Indoleamine 2,3-dioxygenase 1 (IDO1) catalyzes the first and rate-limiting step in the kynurenine pathway, which converts the essential amino acid tryptophan into kynurenine and other metabolites (Ball, 2014). This enzymatic activity exerts significant immunoregulatory effects, which has made it an attractive target for immunotherapy research.

IDO1, pictured here in A-431 cells, is expressed in various tissues and induced in antigen-presenting cells (APCs) like dendritic cells and macrophages by inflammatory signals such as interferon-gamma (IFN-γ).
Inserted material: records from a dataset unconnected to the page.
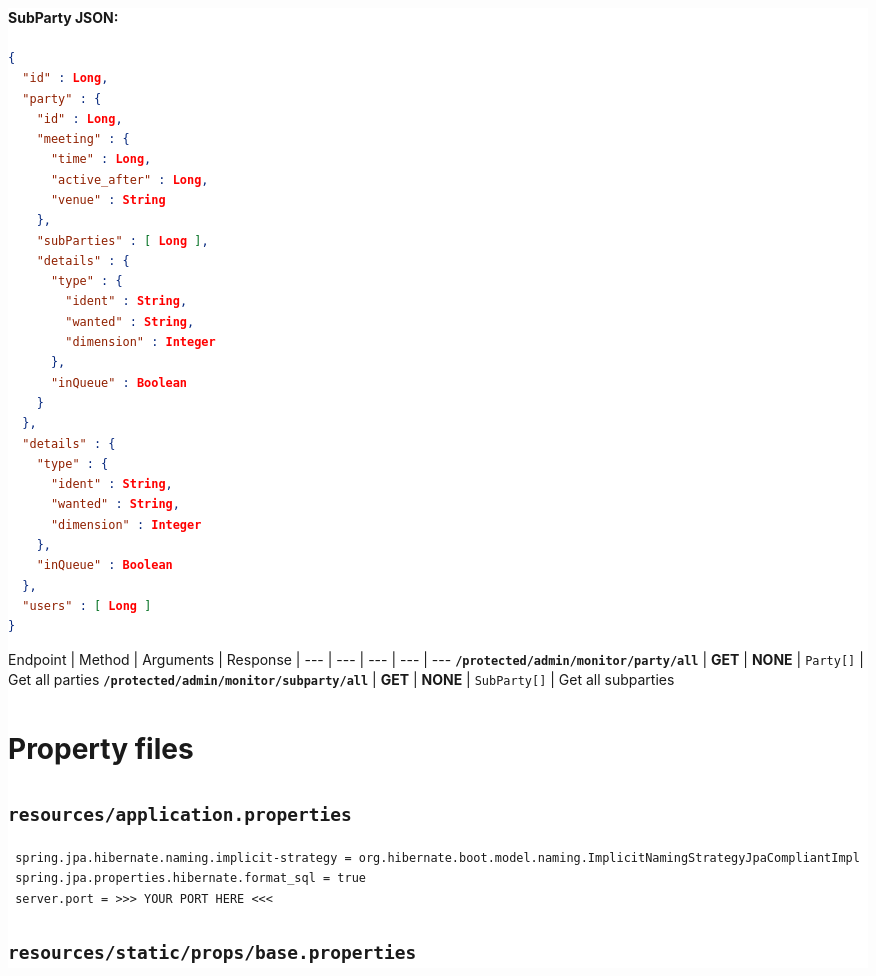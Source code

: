 #### SubParty JSON:

```json
{
  "id" : Long,
  "party" : {
    "id" : Long,
    "meeting" : {
      "time" : Long,
      "active_after" : Long,
      "venue" : String
    },
    "subParties" : [ Long ],
    "details" : {
      "type" : {
        "ident" : String,
        "wanted" : String,
        "dimension" : Integer
      },
      "inQueue" : Boolean
    }
  },
  "details" : {
    "type" : {
      "ident" : String,
      "wanted" : String,
      "dimension" : Integer
    },
    "inQueue" : Boolean
  },
  "users" : [ Long ]
}
```

 Endpoint | Method | Arguments | Response |
--- | --- | --- | --- | ---
**`/protected/admin/monitor/party/all`** | **GET** | **NONE** | ```Party[]``` | Get all parties
**`/protected/admin/monitor/subparty/all`** | **GET** | **NONE** | ```SubParty[]``` | Get all subparties


# Property files
## **`resources/application.properties`**
```properties
 spring.jpa.hibernate.naming.implicit-strategy = org.hibernate.boot.model.naming.ImplicitNamingStrategyJpaCompliantImpl
 spring.jpa.properties.hibernate.format_sql = true
 server.port = >>> YOUR PORT HERE <<<
```

## **`resources/static/props/base.properties`**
It exerts immunomodulatory effects through several mechanisms.

First, IDO1 reduces local tryptophan levels, which in addition to inhibiting the growth of internal pathogens also affects the viability of T cells, which require tryptophan to function (Lee, 2002).
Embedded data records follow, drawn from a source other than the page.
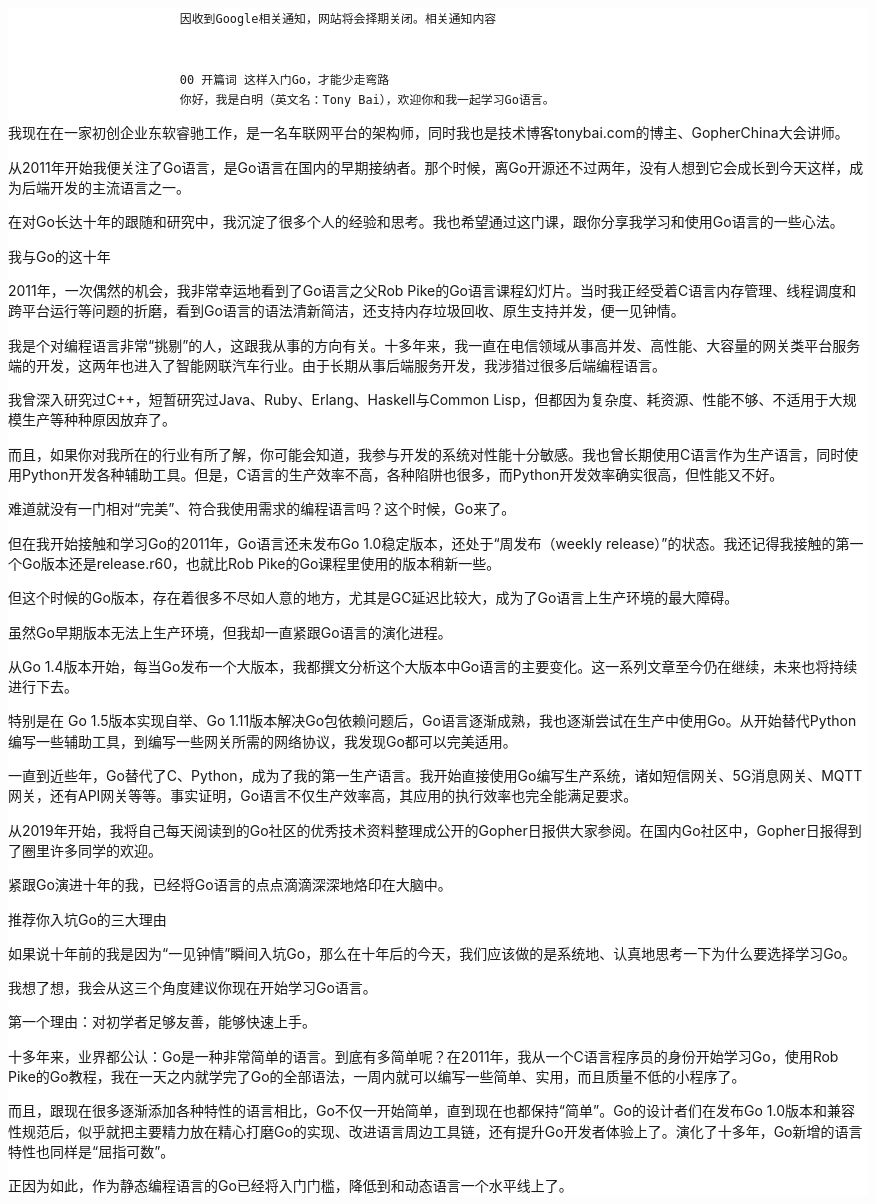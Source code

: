 
                            
                            因收到Google相关通知，网站将会择期关闭。相关通知内容
                            
                            
                            00 开篇词 这样入门Go，才能少走弯路
                            你好，我是白明（英文名：Tony Bai），欢迎你和我一起学习Go语言。

我现在在一家初创企业东软睿驰工作，是一名车联网平台的架构师，同时我也是技术博客tonybai.com的博主、GopherChina大会讲师。

从2011年开始我便关注了Go语言，是Go语言在国内的早期接纳者。那个时候，离Go开源还不过两年，没有人想到它会成长到今天这样，成为后端开发的主流语言之一。

在对Go长达十年的跟随和研究中，我沉淀了很多个人的经验和思考。我也希望通过这门课，跟你分享我学习和使用Go语言的一些心法。

我与Go的这十年

2011年，一次偶然的机会，我非常幸运地看到了Go语言之父Rob Pike的Go语言课程幻灯片。当时我正经受着C语言内存管理、线程调度和跨平台运行等问题的折磨，看到Go语言的语法清新简洁，还支持内存垃圾回收、原生支持并发，便一见钟情。

我是个对编程语言非常“挑剔”的人，这跟我从事的方向有关。十多年来，我一直在电信领域从事高并发、高性能、大容量的网关类平台服务端的开发，这两年也进入了智能网联汽车行业。由于长期从事后端服务开发，我涉猎过很多后端编程语言。

我曾深入研究过C++，短暂研究过Java、Ruby、Erlang、Haskell与Common Lisp，但都因为复杂度、耗资源、性能不够、不适用于大规模生产等种种原因放弃了。

而且，如果你对我所在的行业有所了解，你可能会知道，我参与开发的系统对性能十分敏感。我也曾长期使用C语言作为生产语言，同时使用Python开发各种辅助工具。但是，C语言的生产效率不高，各种陷阱也很多，而Python开发效率确实很高，但性能又不好。

难道就没有一门相对“完美”、符合我使用需求的编程语言吗？这个时候，Go来了。

但在我开始接触和学习Go的2011年，Go语言还未发布Go 1.0稳定版本，还处于“周发布（weekly release）”的状态。我还记得我接触的第一个Go版本还是release.r60，也就比Rob Pike的Go课程里使用的版本稍新一些。

但这个时候的Go版本，存在着很多不尽如人意的地方，尤其是GC延迟比较大，成为了Go语言上生产环境的最大障碍。

虽然Go早期版本无法上生产环境，但我却一直紧跟Go语言的演化进程。

从Go 1.4版本开始，每当Go发布一个大版本，我都撰文分析这个大版本中Go语言的主要变化。这一系列文章至今仍在继续，未来也将持续进行下去。

特别是在 Go 1.5版本实现自举、Go 1.11版本解决Go包依赖问题后，Go语言逐渐成熟，我也逐渐尝试在生产中使用Go。从开始替代Python编写一些辅助工具，到编写一些网关所需的网络协议，我发现Go都可以完美适用。

一直到近些年，Go替代了C、Python，成为了我的第一生产语言。我开始直接使用Go编写生产系统，诸如短信网关、5G消息网关、MQTT网关，还有API网关等等。事实证明，Go语言不仅生产效率高，其应用的执行效率也完全能满足要求。

从2019年开始，我将自己每天阅读到的Go社区的优秀技术资料整理成公开的Gopher日报供大家参阅。在国内Go社区中，Gopher日报得到了圈里许多同学的欢迎。

紧跟Go演进十年的我，已经将Go语言的点点滴滴深深地烙印在大脑中。

推荐你入坑Go的三大理由

如果说十年前的我是因为“一见钟情”瞬间入坑Go，那么在十年后的今天，我们应该做的是系统地、认真地思考一下为什么要选择学习Go。

我想了想，我会从这三个角度建议你现在开始学习Go语言。

第一个理由：对初学者足够友善，能够快速上手。

十多年来，业界都公认：Go是一种非常简单的语言。到底有多简单呢？在2011年，我从一个C语言程序员的身份开始学习Go，使用Rob Pike的Go教程，我在一天之内就学完了Go的全部语法，一周内就可以编写一些简单、实用，而且质量不低的小程序了。

而且，跟现在很多逐渐添加各种特性的语言相比，Go不仅一开始简单，直到现在也都保持“简单”。Go的设计者们在发布Go 1.0版本和兼容性规范后，似乎就把主要精力放在精心打磨Go的实现、改进语言周边工具链，还有提升Go开发者体验上了。演化了十多年，Go新增的语言特性也同样是“屈指可数”。

正因为如此，作为静态编程语言的Go已经将入门门槛，降低到和动态语言一个水平线上了。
Second, the metabolites produced in the kynurenine pathway, such as kynurenine itself, can bind to the aryl hydrocarbon receptor (AHR) on immune cells, promoting the differentiation of regulatory T cells (Tregs) which suppress immune responses (Stone, 2023).

Third, kynurenine metabolites appear to directly be able to inhibit the activity of cytotoxic T lymphocytes and natural killer cells, possibly by downregulating the surface expression of NKG2D, a key activating receptor (Fang, 2022).

Tumors are known to exploit IDO1's immunosuppressive properties by upregulating its expression, creating an environment that protects them from immune attack (Godin-Ethier, 2011). Theoretically, inhibiting IDO1 might therefore restore immune function and enhance the efficacy of cancer therapies like immune checkpoint inhibitors. Dozens of clinical trials have been set up to explore this, but despite pre-clinical successes, late-phase results have been disappointing in regards to both effect and toxicity (Fujiwara, 2022). Autoimmunity and upregulation of compensatory pathways via IDO2, a close relative of IDO1 with weaker enzymatic ability, and TDO, another tryptophan-degrading enzyme, have been cited as reasons (Merlo, 2020).

Despite this, interest in the pathway remains, and more recent therapeutic strategies aim to increase efficacy through dual inhibition and further explore the synergistic effects of IDO1 inhibition with other types of treatments (Chen, 2021).